A Joint Optimization of Strategic Workforce Planning and Preventive Maintenance Scheduling: A Simulation–Optimization Approach

Abstract

This paper proposes a Simulation–Optimization framework, where a maintenance system of high-value assets is modelled via a novel large-scale Discrete Event Simulation model. In contrast to the existing simulation models in the maintenance domain, the developed simulation model provides an integrated view of the different aspects of the maintenance system including asset acquisitions, maintenance workforce planning, and scheduling of preventive maintenance activities. Further, the workforce planning studies the technicians’ progression based on their allocated maintenance activities, and the trade-off between their progression and the recruitment of additional technicians, which is infrequently studied in this domain. The developed simulation model is coupled with a Differential Evolution (DE) algorithm, that is further enhanced with a K-means clustering machine learning method.
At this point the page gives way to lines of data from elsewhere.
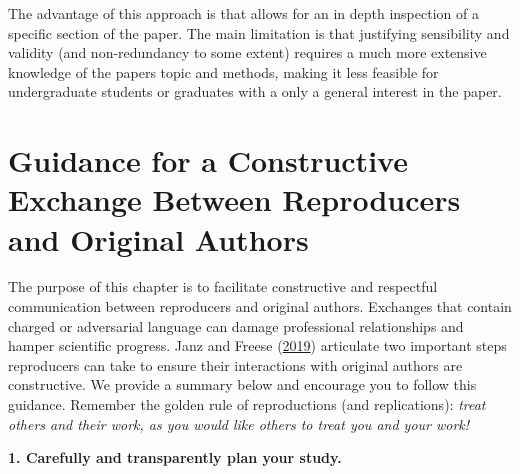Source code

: \documentclass[]{book}
\begin{document}
The advantage of this approach is that allows for an in depth inspection of a specific section of the paper. The main limitation is that justifying sensibility and validity (and non-redundancy to some extent) requires a much more extensive knowledge of the papers topic and methods, making it less feasible for undergraduate students or graduates with a only a general interest in the paper.

\hypertarget{guidance-for-a-constructive-exchange-between-reproducers-and-original-authors}{%
\chapter{Guidance for a Constructive Exchange Between Reproducers and Original Authors}\label{guidance-for-a-constructive-exchange-between-reproducers-and-original-authors}}

The purpose of this chapter is to facilitate constructive and respectful communication between reproducers and original authors. Exchanges that contain charged or adversarial language can damage professional relationships and hamper scientific progress. Janz and Freese (\href{https://www.mzes.uni-mannheim.de/openscience/wp-content/uploads/2019/01/Janz-Freese_-Good-and-Bad-Replications-1.pdf}{2019}) articulate two important steps reproducers can take to ensure their interactions with original authors are constructive. We provide a summary below and encourage you to follow this guidance. Remember the golden rule of reproductions (and replications): \emph{treat others and their work, as you would like others to treat you and your work!}

\textbf{1. Carefully and transparently plan your study.}
\end{document}
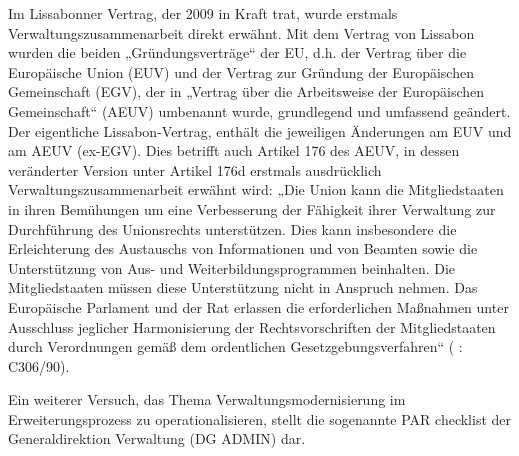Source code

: Im Lissabonner Vertrag, der 2009 in Kraft trat, wurde erstmals Verwaltungszusammenarbeit direkt erwähnt. Mit dem Vertrag von Lissabon wurden die beiden „Gründungsverträge“ der EU, d.h. der Vertrag über die Europäische Union (EUV) und der Vertrag zur Gründung der Europäischen Gemeinschaft (EGV), der in „Vertrag über die Arbeitsweise der Europäischen Gemeinschaft“ (AEUV) umbenannt wurde, grundlegend und umfassend geändert. Der eigentliche Lissabon-Vertrag, enthält die jeweiligen Änderungen am EUV und am AEUV (ex-EGV). Dies betrifft auch Artikel 176 des AEUV, in dessen veränderter Version unter Artikel 176d erstmals ausdrücklich Verwaltungszusammenarbeit erwähnt wird: „Die Union kann die Mitgliedstaaten in ihren Bemühungen um eine Verbesserung der Fähigkeit ihrer Verwaltung zur Durchführung des Unionsrechts unterstützen. Dies kann insbesondere die Erleichterung des Austauschs von Informationen und von Beamten sowie die Unterstützung von Aus- und Weiterbildungsprogrammen beinhalten. Die Mitgliedstaaten müssen diese Unterstützung nicht in Anspruch nehmen. Das Europäische Parlament und der Rat erlassen die erforderlichen Maßnahmen unter Ausschluss jeglicher Harmonisierung der Rechtsvorschriften der Mitgliedstaaten durch Verordnungen gemäß dem ordentlichen Gesetzgebungsverfahren“ (\cite{verLis} : C306/90). \par
Ein weiterer Versuch, das Thema Verwaltungsmodernisierung im Erweiterungsprozess zu operationalisieren, stellt die sogenannte PAR checklist der Generaldirektion Verwaltung (DG ADMIN) dar. 

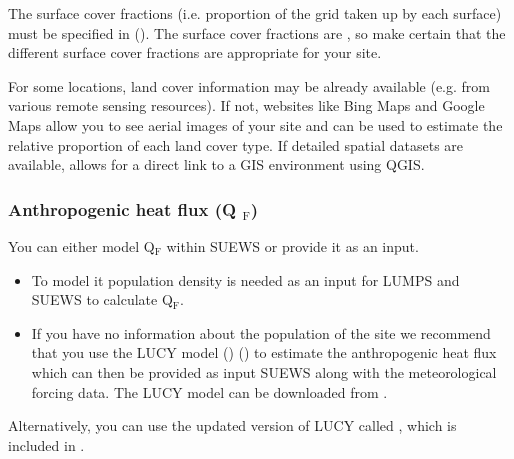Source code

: \documentclass[letterpaper,10pt,english]{sphinxmanual}
\begin{document}
The surface cover fractions (i.e. proportion of the grid taken up by
each surface) must be specified in
{\hyperref[\detokenize{input_files/SUEWS_SiteInfo/SUEWS_SiteSelect:suews-siteselect-txt}]{}} (). The surface cover
fractions are , so make certain that the different surface
cover fractions are appropriate for your site.

For some locations, land cover information may be already available
(e.g. from various remote sensing resources). If not, websites like Bing
Maps and Google Maps allow you to see aerial images of your site and can
be used to estimate the relative proportion of each land cover type. If
detailed spatial datasets are available,
 allows for a direct link
to a GIS environment using QGIS.


\subsubsection{Anthropogenic heat flux (Q $_{\text{F}}$)}
\label{\detokenize{prepare-to-run-the-model:anthropogenic-heat-flux-qf-1}}\label{\detokenize{prepare-to-run-the-model:anthropogenic-heat-flux-q-f}}
You can either model Q$_{\text{F}}$ within SUEWS or provide it as an input.
\begin{itemize}
\item {} 
To model it population density is needed as an input for LUMPS and
SUEWS to calculate Q$_{\text{F}}$.

\item {} 
If you have no information about the population of the site we
recommend that you use the LUCY model \label{\detokenize{prepare-to-run-the-model:id7}}{\hyperref[\detokenize{references:lucy}]{\sphinxcrossref{{[}lucy{]}}}} ()  \label{\detokenize{prepare-to-run-the-model:id8}}{\hyperref[\detokenize{references:lucy2}]{\sphinxcrossref{{[}lucy2{]}}}} () to estimate the
anthropogenic heat flux which can then be provided as input SUEWS
along with the meteorological forcing data. The LUCY model can be
downloaded from .

\end{itemize}

Alternatively, you can use the updated version of LUCY called
, which is included in
.
\end{document}
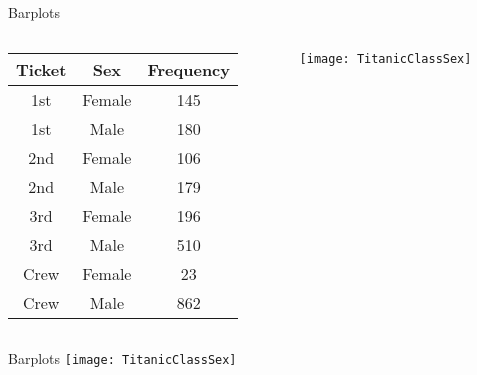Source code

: \documentclass[xcolor=dvipsnames]{beamer}
\begin{document}
\begin{frame}{Barplots}
\begin{columns}
	\begin{column}{0.43 \textwidth}
		\begin{tabular}{|c|c|c|}
			\hline
			\textbf{Ticket} & \textbf{Sex} & \textbf{Frequency} \\
			\hline \hline
			1st & Female & 145\\
			\hline
			1st &  Male & 180\\
			\hline
			2nd & Female & 106\\
			\hline
			2nd  & Male & 179\\
			\hline
			3rd & Female & 196\\
			\hline
			3rd  & Male & 510\\
			\hline
			Crew & Female &  23\\
			\hline
			Crew  & Male & 862\\
			\hline
		\end{tabular}
	\end{column} \pause
	\begin{column}{0.57 \textwidth}
		\texttt{[image: TitanicClassSex]}
	\end{column}
\end{columns}
\end{frame}

\begin{frame}{Barplots}
\texttt{[image: TitanicClassSex]}
\end{frame}
\end{document}
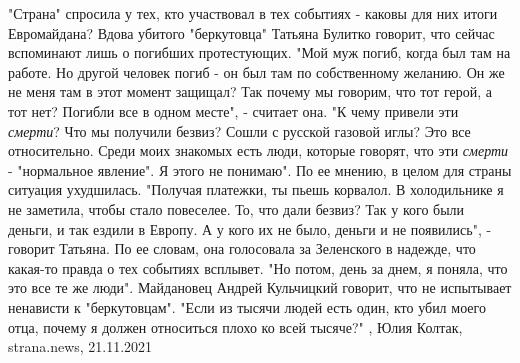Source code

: "Страна" спросила у тех, кто участвовал в тех событиях - каковы для них итоги
Евромайдана?  Вдова убитого "беркутовца" Татьяна Булитко говорит, что сейчас
вспоминают лишь о погибших протестующих. "Мой муж погиб, когда был там на
работе. Но другой человек погиб - он был там по собственному желанию. Он же не
меня там в этот момент защищал? Так почему мы говорим, что тот герой, а тот
нет? Погибли все в одном месте", - считает она.  "К чему привели эти
\emph{смерти}? Что мы получили безвиз? Сошли с русской газовой иглы? Это все
относительно. Среди моих знакомых есть люди, которые говорят, что эти
\emph{смерти} - "нормальное явление". Я этого не понимаю".  По ее мнению, в
целом для страны ситуация ухудшилась. "Получая платежки, ты пьешь корвалол. В
холодильнике я не заметила, чтобы стало повеселее. То, что дали безвиз? Так у
кого были деньги, и так ездили в Европу. А у кого их не было, деньги и не
появились", - говорит Татьяна.  По ее словам, она голосовала за Зеленского в
надежде, что какая-то правда о тех событиях всплывет. "Но потом, день за днем,
я поняла, что это все те же люди".  Майдановец Андрей Кульчицкий говорит, что
не испытывает ненависти к "беркутовцам". "Если из тысячи людей есть один, кто
убил моего отца, почему я должен относиться плохо ко всей тысяче?" 
, 
Юлия Колтак, strana.news, 21.11.2021
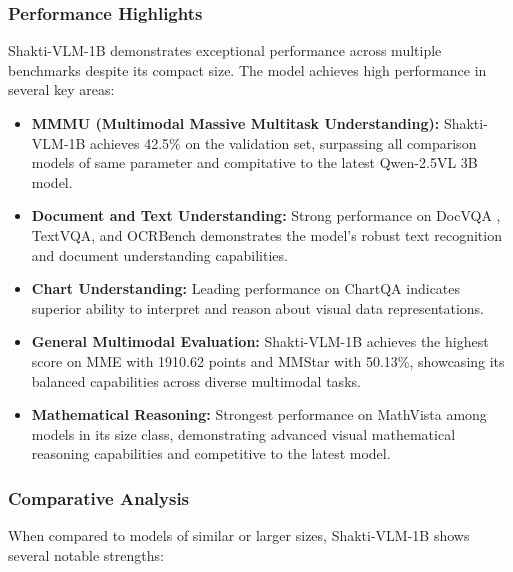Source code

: \documentclass{article}
\begin{document}
\subsubsection{Performance Highlights}
Shakti-VLM-1B demonstrates exceptional performance across multiple benchmarks despite its compact size. The model achieves high performance in several key areas: 
\begin{itemize}
    \item \textbf{MMMU (Multimodal Massive Multitask Understanding):} Shakti-VLM-1B achieves 42.5\% on the validation set, surpassing all comparison models of same parameter and compitative to the latest Qwen-2.5VL 3B\cite{bai2025qwen25vltechnicalreport} model.

    \item \textbf{Document and Text Understanding:} Strong performance on DocVQA , TextVQA, and OCRBench demonstrates the model's robust text recognition and document understanding capabilities. 

    \item \textbf{Chart Understanding:} Leading performance on ChartQA  indicates superior ability to interpret and reason about visual data representations.

    \item \textbf{General Multimodal Evaluation:} Shakti-VLM-1B achieves the highest score on MME  with 1910.62 points and MMStar with 50.13\%, showcasing its balanced capabilities across diverse multimodal tasks.

    \item \textbf{Mathematical Reasoning:} Strongest performance on MathVista among models in its size class, demonstrating advanced visual mathematical reasoning capabilities and competitive to the latest model.
\end{itemize}



\subsubsection{Comparative Analysis }
When compared to models of similar or larger sizes, Shakti-VLM-1B shows several notable strengths: 
\end{document}
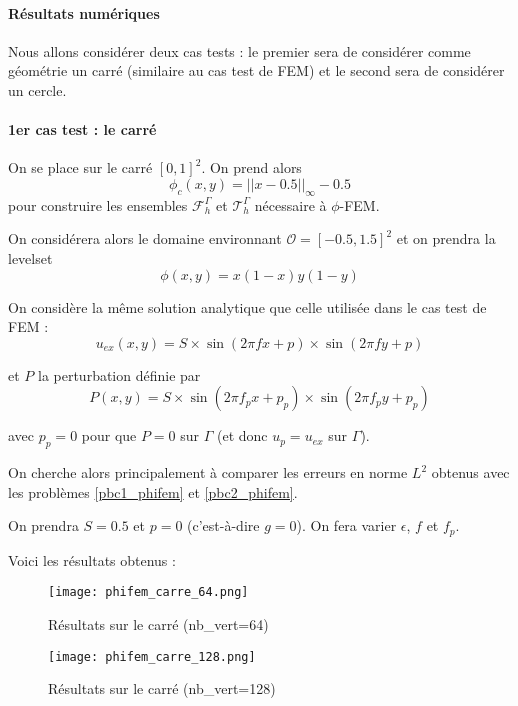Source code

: \paragraph{Résultats numériques \\}

Nous allons considérer deux cas tests : le premier sera de considérer comme géométrie un carré (similaire au cas test de FEM) et le second sera de considérer un cercle.

\paragraph*{1er cas test : le carré \\}

On se place sur le carré $[0,1]^2$. On prend alors
$$\phi_c (x,y)=||x-0.5||_\infty-0.5$$
pour construire les ensembles $\mathcal{F}_h^\Gamma$ et $\mathcal{T}_h^\Gamma$ nécessaire à $\phi$-FEM.

On considérera alors le domaine environnant $\mathcal{O}=[-0.5,1.5]^2$ et on prendra la levelset
$$\phi (x,y)=x(1-x)y(1-y)$$

On considère la même solution analytique que celle utilisée dans le cas test de FEM :
$$u_{ex}(x,y) = S\times\sin(2\pi fx + p)\times\sin(2\pi fy + p)$$ 

et $P$ la perturbation définie par
$$P(x,y)=S\times\sin(2\pi f_px + p_p)\times\sin(2\pi f_py + p_p)$$

avec $p_p=0$ pour que $P=0$ sur $\Gamma$ (et donc $u_p=u_{ex}$ sur $\Gamma$). 

On cherche alors principalement à comparer les erreurs en norme $L^2$ obtenus avec les problèmes \ref{pbc1_phifem} et \ref{pbc2_phifem}.

On prendra $S=0.5$ et $p=0$ (c'est-à-dire $g=0$). On fera varier $\epsilon$, $f$ et $f_p$. 

Voici les résultats obtenus :

\begin{minipage}{0.48\linewidth}
	\begin{figure}[H]
		\centering
		\texttt{[image: phifem\_carre\_64.png]}
		\caption{Résultats sur le carré (nb\_vert=64)}
	\end{figure}
\end{minipage}
\begin{minipage}{0.48\linewidth}
	\begin{figure}[H]
		\centering
		\texttt{[image: phifem\_carre\_128.png]}
		\caption{Résultats sur le carré (nb\_vert=128)}
	\end{figure}
\end{minipage}

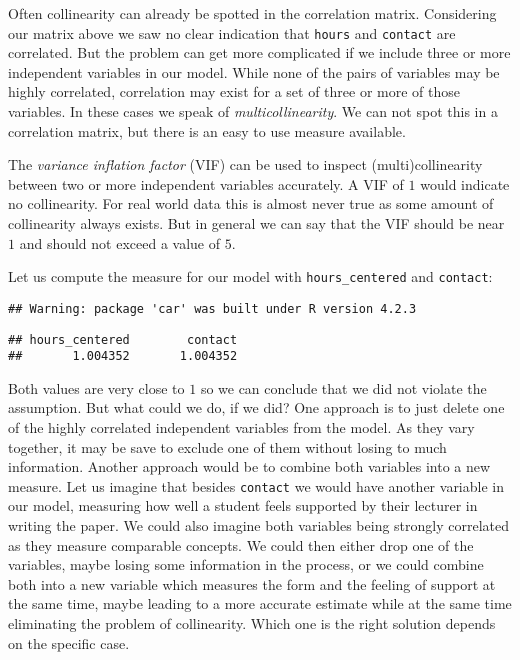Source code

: \documentclass[
]{book}
\begin{document}
Often collinearity can already be spotted in the correlation matrix. Considering
our matrix above we saw no clear indication that \texttt{hours} and \texttt{contact} are
correlated. But the problem can get more complicated if we include three or more
independent variables in our model. While none of the pairs of variables may be
highly correlated, correlation may exist for a set of three or more of those
variables. In these cases we speak of \emph{multicollinearity}. We can not spot this
in a correlation matrix, but there is an easy to use measure available.

The \emph{variance inflation factor} (VIF) can be used to inspect (multi)collinearity
between two or more independent variables accurately. A VIF of \(1\) would
indicate no collinearity. For real world data this is almost never true as some
amount of collinearity always exists. But in general we can say that the VIF
should be near \(1\) and should not exceed a value of \(5\).

Let us compute the measure for our model with \texttt{hours\_centered} and \texttt{contact}:

\begin{verbatim}
## Warning: package 'car' was built under R version 4.2.3
\end{verbatim}

\begin{verbatim}
## hours_centered        contact 
##       1.004352       1.004352
\end{verbatim}

Both values are very close to \(1\) so we can conclude that we did not violate
the assumption. But what could we do, if we did? One approach is to just delete
one of the highly correlated independent variables from the model. As they vary
together, it may be save to exclude one of them without losing to much
information. Another approach would be to combine both variables into a new
measure. Let us imagine that besides \texttt{contact} we would have another variable in
our model, measuring how well a student feels supported by their lecturer in
writing the paper. We could also imagine both variables being strongly
correlated as they measure comparable concepts. We could then either drop one of
the variables, maybe losing some information in the process, or we could combine
both into a new variable which measures the form and the feeling of support at
the same time, maybe leading to a more accurate estimate while at the same time
eliminating the problem of collinearity. Which one is the right solution
depends on the specific case.
\end{document}
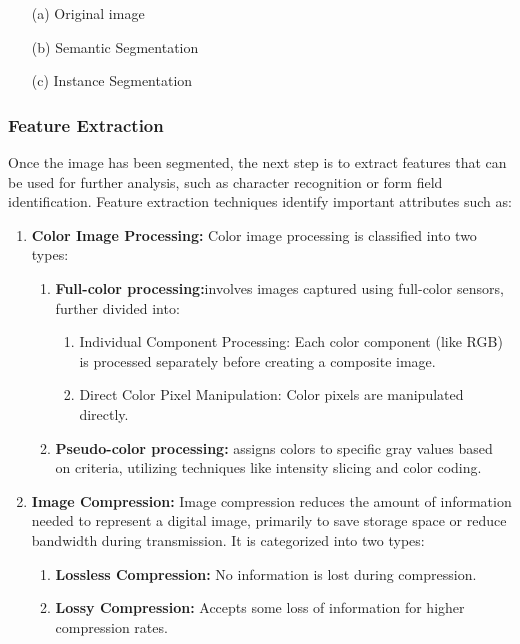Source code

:\documentclass[12pt,oneside,openright,a4paper]{cpe-english-project}
\begin{document}
\begin{enumerate}
    \item[(a)] Original image
    \item[(b)] Semantic Segmentation
    \item[(c)] Instance Segmentation
\end{enumerate}

\subsubsection{Feature Extraction} Once the image has been segmented, the next step is to extract  features that can be used for further analysis, such as character recognition or form field identification. Feature extraction techniques identify important attributes such as: 

\begin{enumerate}
	\item \textbf{Color Image Processing:} Color image processing is classified into two types:
	\begin{enumerate}
		\item \textbf{Full-color processing:}involves images captured using full-color sensors, further divided into:
			\begin{enumerate}
			    	\item Individual Component Processing: Each color component (like RGB) is processed separately before creating a composite image.
			    	\item Direct Color Pixel Manipulation: Color pixels are manipulated directly.
			\end{enumerate}
	    	\item \textbf{Pseudo-color processing:} assigns colors to specific gray values based on criteria, utilizing techniques like intensity slicing and color coding.
	\end{enumerate}
	\item \textbf{Image Compression:} Image compression reduces the amount of information needed to represent a digital image, primarily to save storage space or reduce bandwidth during transmission. It is categorized into two types:
	\begin{enumerate}
	    	\item \textbf{Lossless Compression:} No information is lost during compression.
	    	\item \textbf{Lossy Compression:} Accepts some loss of information for higher compression rates.
	\end{enumerate}

\end{enumerate}
\end{document}
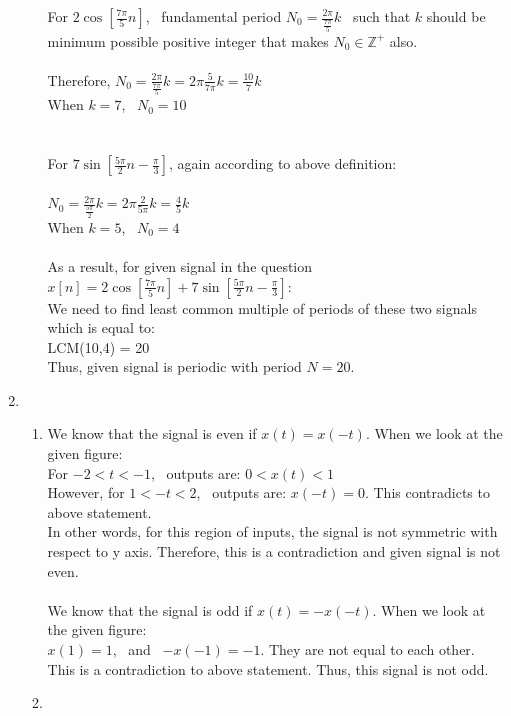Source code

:\documentclass[10pt,a4paper, margin=1in]{article}
\begin{document}
\begin{enumerate}
\begin{enumerate}
    For $2 \cos[\frac{7 \pi}{5}n]$, \ fundamental period $N_0 = \frac{2 \pi}{\frac{7 \pi}{5}} k$ \ such that $k$ should be minimum possible positive integer that makes $N_0 \in \mathbb{Z}^+$ also. \\
    \\
    Therefore, $N_0 = \frac{2 \pi}{\frac{7 \pi}{5}} k = 2 \pi \frac{5}{7 \pi} k = \frac{10}{7} k $ \\
    When $k=7$, \ $N_0 = 10$ \\
    \\
    \\
    For $7 \sin[\frac{5 \pi}{2}n - \frac{\pi}{3}]$, again according to above definition: \\
    \\
    $N_0 = \frac{2 \pi}{\frac{5 \pi}{2}} k = 2 \pi \frac{2}{5 \pi} k  = \frac{4}{5} k $ \\
    When $k=5$, \ $N_0 = 4$ \\
    \\
    As a result, for given signal in the question $x[n] = 2 \cos[\frac{7 \pi}{5}n] + 7 \sin[\frac{5 \pi}{2}n - \frac{\pi}{3}]$: \\
    We need to find least common multiple of periods of these two signals which is equal to: \\
    LCM(10,4) = 20 \\
    Thus, given signal is periodic with period $N=20$. 
    \end{enumerate}


\item %
    \begin{enumerate}
    \item %
    We know that the signal is even if $x(t) = x(-t)$. When we look at the given figure: \\
     For $-2 < t < -1$, \ outputs are: $0 < x(t) < 1$ \\
     However, for $1 < -t < 2$, \ outputs are: $x(-t) = 0$. This contradicts to above statement. \\
     In other words, for this region of inputs, the signal is not symmetric with respect to y axis. Therefore, this is a contradiction and given signal is not even.\\
     \\
     We know that the signal is odd if $x(t) = -x(-t)$. When we look at the given figure: \\
     $x(1) = 1$, \ and \ $-x(-1) = -1$. They are not equal to each other. This is a contradiction to above statement. Thus, this signal is not odd. 
    \item %
    

\end{enumerate}
\end{enumerate}
\end{document}
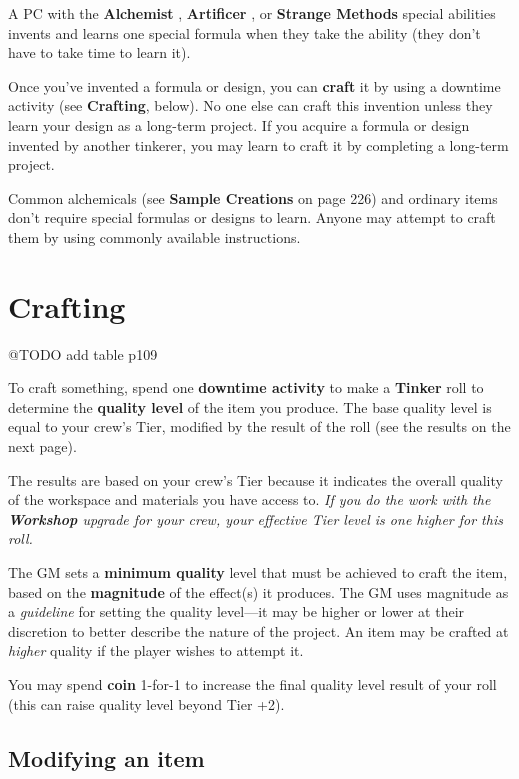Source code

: \documentclass[11pt,fleqn,a5paper]{book}
\newcommand{\gameterm}[1]{\textbf{#1}}
\begin{document}
A PC with the \gameterm{Alchemist} , \gameterm{Artificer} , or \gameterm{Strange Methods}  special abilities invents and learns one special formula when they take the ability (they don’t have to take time to learn it).

Once you’ve invented a formula or design, you can \textbf{craft} it by using a downtime activity (see \textbf{Crafting}, below). No one else can craft this invention unless they learn your design as a long-term project. If you acquire a formula or design invented by another tinkerer, you may learn to craft it by completing a long-term project.

Common alchemicals (see \textbf{Sample Creations} on page 226) and ordinary items don’t require special formulas or designs to learn. Anyone may attempt to craft them by using commonly available instructions.

\section{Crafting}

@TODO add table p109

To craft something, spend one \textbf{downtime activity} to make a \gameterm{Tinker}  roll to determine the \textbf{quality level} of the item you produce. The base quality level is equal to your crew’s Tier, modified by the result of the roll (see the results on the next page).

The results are based on your crew’s Tier because it indicates the overall quality of the workspace and materials you have access to. \emph{If you do the work with the \textbf{Workshop} upgrade for your crew, your effective Tier level is one higher for this roll.}

The GM sets a \textbf{minimum quality} level that must be achieved to craft the item, based on the \textbf{magnitude} of the effect(s) it produces. The GM uses magnitude as a \emph{guideline} for setting the quality level---it may be higher or lower at their discretion to better describe the nature of the project. An item may be crafted at \emph{higher} quality if the player wishes to attempt it.

You may spend \gameterm{coin}  1-for-1 to increase the final quality level result of your roll (this can raise quality level beyond Tier +2).

\subsection{Modifying an item}
\end{document}
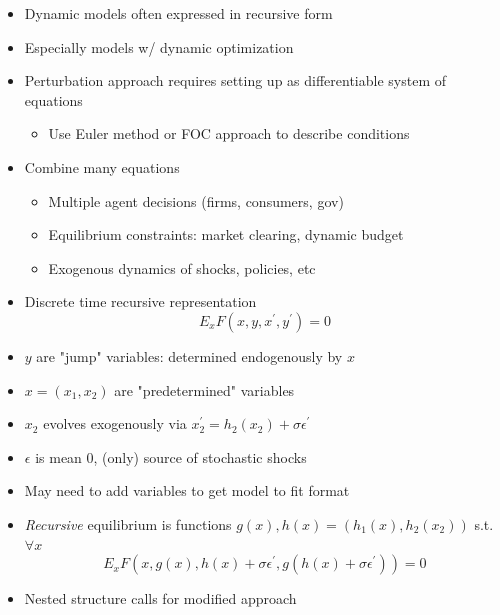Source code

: \documentclass[bigger,handout]{beamer}
\begin{document}
\begin{frame}%
 

\begin{itemize}
\item Dynamic models often expressed in recursive form
\item Especially models w/ dynamic optimization
\item Perturbation approach requires setting up as differentiable system of equations
\begin{itemize}
\item Use Euler method or FOC approach to describe conditions
\end{itemize}
\item Combine many equations
\begin{itemize}
\item Multiple agent decisions (firms, consumers, gov)
\item Equilibrium constraints: market clearing, dynamic budget
\item Exogenous dynamics of shocks, policies, etc
\end{itemize}



\end{itemize}
\end{frame}%

\begin{frame}%
 

\begin{itemize}
\item Discrete time recursive representation
\begin{equation*}
E_x F(x,y,x^{\prime},y^{\prime})=0
\end{equation*}
\item $y$ are "jump" variables: determined endogenously by $x$
\item $x=(x_1,x_2)$ are "predetermined" variables
\item $x_2$ evolves exogenously via $x_2^{\prime}=h_2(x_2)+\sigma\epsilon^{\prime}$
\item $\epsilon$ is mean 0, (only) source of stochastic shocks
\item May need to add variables to get model to fit format
\item \emph{Recursive} equilibrium is functions $g(x),h(x)=(h_1(x),h_2(x_2))$ s.t. $\forall x$
\begin{equation*}
E_x F(x,g(x),h(x)+\sigma\epsilon^{\prime},g(h(x)+\sigma\epsilon^{\prime}))=0
\end{equation*}
\item Nested structure calls for modified approach
\end{itemize}

\end{frame}%
\end{document}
By using this coupling (i.e., simulation-based optimization), we jointly optimize the scheduling frequency of preventive maintenance activities and workforce planning decisions (e.g., recruitment and career progression). The proposed framework proved its superiority in terms of representing the dynamics of the overall system, and providing optimal decisions about the workforce and maintenance schedules. A comprehensive study is proposed and showed the ability of the proposed framework to reduce the total maintenance cost on average of 5.6%, that is around three million currency units.